L’affaire de fraude qui a stoppé le “monstre” développement immobilier de Pokeno (1 milliard de dollars)

Un projet de développement “monstrueux” dans une ville endormie de Waikato a échoué lors d’un procès civil qui devait faire suite à un procès pénal après un important conflit entre investisseurs. Le correspondant national Steve Kilgallon en parle.

Il y a huit ans, le Pokeno ne comptait que 600 habitants. Mais les choses changent rapidement dans la petite ville de Waikato, autrefois connue pour son bacon, ses boules de glace géantes et la station-service où Kelly Johnson faisait le plein de sa Mini gratuitement dans Goodbye Pork Pie.

À seulement 53 km du centre-ville d’Auckland, d’énormes nouveaux domaines ont fait gonfler la population, et avec d’autres rezonages à l’horizon, l’agent immobilier Eric Chase a vu une excellente occasion de faire de l’argent s’il pouvait persuader les propriétaires locaux de vendre leurs terres simultanément.

“C’était la plus grosse affaire de ma carrière : un monstre absolu”, dit Chase, à propos du développement géant qu’il estime, de façon prudente, à un milliard de dollars et à plus de 700 nouvelles maisons.

Il pensait que le simple fait de regrouper et de vendre les terres produirait un profit d’au moins 55 millions de dollars.

Mais l’accord visant à transformer les terres rurales en un gigantesque lotissement s’est tellement mal passé qu’il s’est terminé avec l’ancienne partenaire commerciale de Chase, Xiaoling “Annie” Chen (également connue sous le nom d’Annie Shiu), reconnue coupable de deux chefs d’accusation de tromperie.

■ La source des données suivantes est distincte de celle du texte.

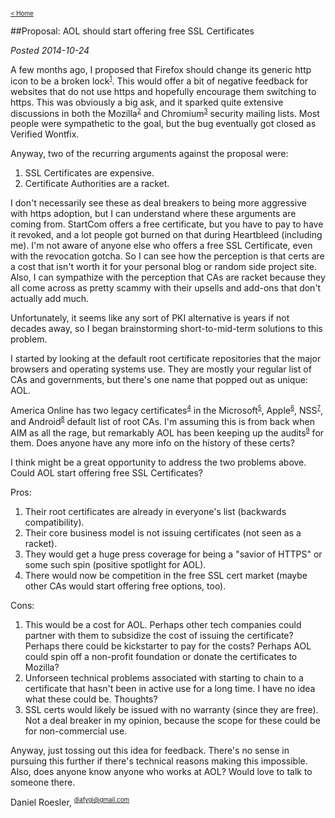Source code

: <style>a{vertical-align:super;font-size:70%;}</style>
[&lt; Home](?README.md)

##Proposal: AOL should start offering free SSL Certificates

*Posted 2014-10-24*

A few months ago, I proposed that Firefox should change its generic
http icon to be a broken lock[1]. This would offer a bit of negative
feedback for websites that do not use https and hopefully encourage
them switching to https. This was obviously a big ask, and it sparked
quite extensive discussions in both the Mozilla[2] and Chromium[3]
security mailing lists. Most people were sympathetic to the goal, but
the bug eventually got closed as Verified Wontfix.

Anyway, two of the recurring arguments against the proposal were:

1. SSL Certificates are expensive.
2. Certificate Authorities are a racket.

I don't necessarily see these as deal breakers to being more
aggressive with https adoption, but I can understand where these
arguments are coming from. StartCom offers a free certificate, but you
have to pay to have it revoked, and a lot people got burned on that
during Heartbleed (including me). I'm not aware of anyone else who
offers a free SSL Certificate, even with the revocation gotcha. So I
can see how the perception is that certs are a cost that isn't worth
it for your personal blog or random side project site. Also, I can
sympathize with the perception that CAs are racket because they all
come across as pretty scammy with their upsells and add-ons that don't
actually add much.

Unfortunately, it seems like any sort of PKI alternative is years if
not decades away, so I began brainstorming short-to-mid-term solutions
to this problem.

I started by looking at the default root certificate repositories that
the major browsers and operating systems use. They are mostly your
regular list of CAs and governments, but there's one name that popped
out as unique: AOL.

America Online has two legacy certificates[4] in the Microsoft[5],
Apple[6], NSS[7], and Android[8] default list of root CAs. I'm
assuming this is from back when AIM as all the rage, but remarkably
AOL has been keeping up the audits[9] for them. Does anyone have any
more info on the history of these certs?

I think might be a great opportunity to address the two problems
above. Could AOL start offering free SSL Certificates?

Pros:

1. Their root certificates are already in everyone's list (backwards
compatibility).
2. Their core business model is not issuing certificates (not seen as a racket).
3. They would get a huge press coverage for being a "savior of HTTPS"
or some such spin (positive spotlight for AOL).
4. There would now be competition in the free SSL cert market (maybe
other CAs would start offering free options, too).

Cons:

1. This would be a cost for AOL. Perhaps other tech companies could
partner with them to subsidize the cost of issuing the certificate?
Perhaps there could be kickstarter to pay for the costs? Perhaps AOL
could spin off a non-profit foundation or donate the certificates to
Mozilla?
2. Unforseen technical problems associated with starting to chain to a
certificate that hasn't been in active use for a long time. I have no
idea what these could be. Thoughts?
3. SSL certs would likely be issued with no warranty (since they are
free). Not a deal breaker in my opinion, because the scope for these
could be for non-commercial use.

Anyway, just tossing out this idea for feedback. There's no sense in
pursuing this further if there's technical reasons making this
impossible. Also, does anyone know anyone who works at AOL? Would
love to talk to someone there.

Daniel Roesler, diafygi@gmail.com

[1]: https://bugzilla.mozilla.org/show_bug.cgi?id=1041087
[2]: https://groups.google.com/forum/#!topic/mozilla.dev.security.policy/iU86qMOwvWs
[3]: https://groups.google.com/a/chromium.org/forum/#!topic/security-dev/rGM2oiKZqZU
[4]: https://pki-info.aol.com/AOL/
[5]: https://social.technet.microsoft.com/wiki/contents/articles/14216.windows-and-windows-phone-8-ssl-root-certificate-program-april-2012-a-d.aspx
[6]: http://support.apple.com/kb/HT5012
[7]: https://www.mozilla.org/en-US/about/governance/policies/security-group/certs/included/
[8]: https://android.googlesource.com/platform/libcore/+/master/luni/src/main/files/cacerts/2fb1850a.0
[9]: https://pki-info.aol.com/AOL/2013_AOLRoot_Audit_Attestation.pdf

En attendant sa condamnation, Chen est également impliquée dans une énorme action civile avec deux de ses anciens actionnaires, qui ont tous deux témoigné contre elle au tribunal de district de Papakura.

Chase décrit maintenant Chen Shui comme un “piranha”, tandis qu’une des anciennes co-investisseuses de Chen, Anny Yip, dit : “C’est une personne super, super intelligente et avide”.

Comment cela a-t-il pu mal se passer ?

Conclusion de l’accord

David White/Stuff

Xiaoling “Annie” Chen a été condamnée vendredi pour deux chefs d’accusation de tromperie après qu’une transaction immobilière complexe ait mal tourné.

Eric Chase est un vétéran de la vente immobilière depuis 40 ans. Il a appris son métier dans le Brisbane corrompu des années 1980, un homme qui plaisante sur le fait d’être une rareté : l’honnête agent immobilier.

Il a été riche et pauvre, après avoir vu sa fortune vaciller à la suite d’un différend juridique avec l’ancien maire d’Auckland, John Banks, concernant une franchise de café qui a échoué.

Au Pokeno, il a vu une chance de retrouver sa grandeur. Ayant lui-même développé un site de 40 sections, il a vu le potentiel pour en faire plus.

En approchant les propriétaires d’une série de sections rurales bordant l’ouest de la ville, Chase voulait les regrouper pour les rezoner en vue d’y construire des logements et les vendre à un grand constructeur de maisons.

Il pensait que la meilleure chance de trouver quelqu’un ayant l’argent pour conclure les marchés était d’approcher la communauté chinoise – il a donc parlé à l’entrepreneur immobilier Annie Chen.

Chase avait déjà fait des affaires avec Chen, notamment en lui vendant sa maison de Glendowie – et avait même brièvement employé sa nièce dans son agence immobilière de Remuera.

Chen a rapidement trouvé des partenaires commerciaux : Anny Yip, ancienne femme d’affaires de Hong Kong, et Zhenlin “Robert” Luo, un jeune investisseur chinois.

Luo a investi dans trois parcelles de terre, et Yip une. Les conditions étaient inhabituelles : Chen était le seul nom figurant sur les contrats de vente et d’achat, mais elle n’a pas du tout avancé d’argent.

DAVID WHITE/STUFF

Autrefois connu pour ses glaces et son bacon, le Pokeno connaît une croissance rapide.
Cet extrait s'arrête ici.